### [Given data]
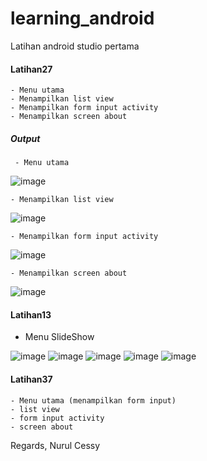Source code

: # learning_android
Latihan android studio pertama

#### Latihan27
	- Menu utama 
	- Menampilkan list view 
	- Menampilkan form input activity
	- Menampilkan screen about
 ##### Output
	 - Menu utama
 ![image](https://github.com/cessyzulma/learning_android/assets/63056833/aa09ce81-1bb0-4642-a041-7dec2d04a2ec)

 	- Menampilkan list view
 ![image](https://github.com/cessyzulma/learning_android/assets/63056833/da64aa1f-5a4a-4858-a221-4f8fa33fbede)

 	- Menampilkan form input activity
 ![image](https://github.com/cessyzulma/learning_android/assets/63056833/725835ae-ab6b-4941-8127-a0e642b88564)

 	- Menampilkan screen about
 ![image](https://github.com/cessyzulma/learning_android/assets/63056833/96b76d3d-2efb-47e6-9f10-dae8436e169d)


	
#### Latihan13
- Menu SlideShow
   
![image](https://github.com/cessyzulma/learning_android/assets/63056833/f1cd8040-4d46-4004-aa07-ab7dfed2fcb5) ![image](https://github.com/cessyzulma/learning_android/assets/63056833/91b1ac4e-8bea-4d93-b1db-a3abd785b35a)
![image](https://github.com/cessyzulma/learning_android/assets/63056833/63497b98-450b-40c6-8370-65d247ab5cd8) ![image](https://github.com/cessyzulma/learning_android/assets/63056833/24117a56-d0c8-4953-b503-ede28691ce32) ![image](https://github.com/cessyzulma/learning_android/assets/63056833/7006bcd3-e421-417d-a4b5-54407e3e197e)

#### Latihan37
	- Menu utama (menampilkan form input)
	- list view
	- form input activity
	- screen about
	

Regards,
Nurul Cessy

### [What is needed]
Give back every line of the listing where the word "Menu" shows up.

### [Answer for this exercise]
	- Menu utama 
	 - Menu utama
- Menu SlideShow
	- Menu utama (menampilkan form input)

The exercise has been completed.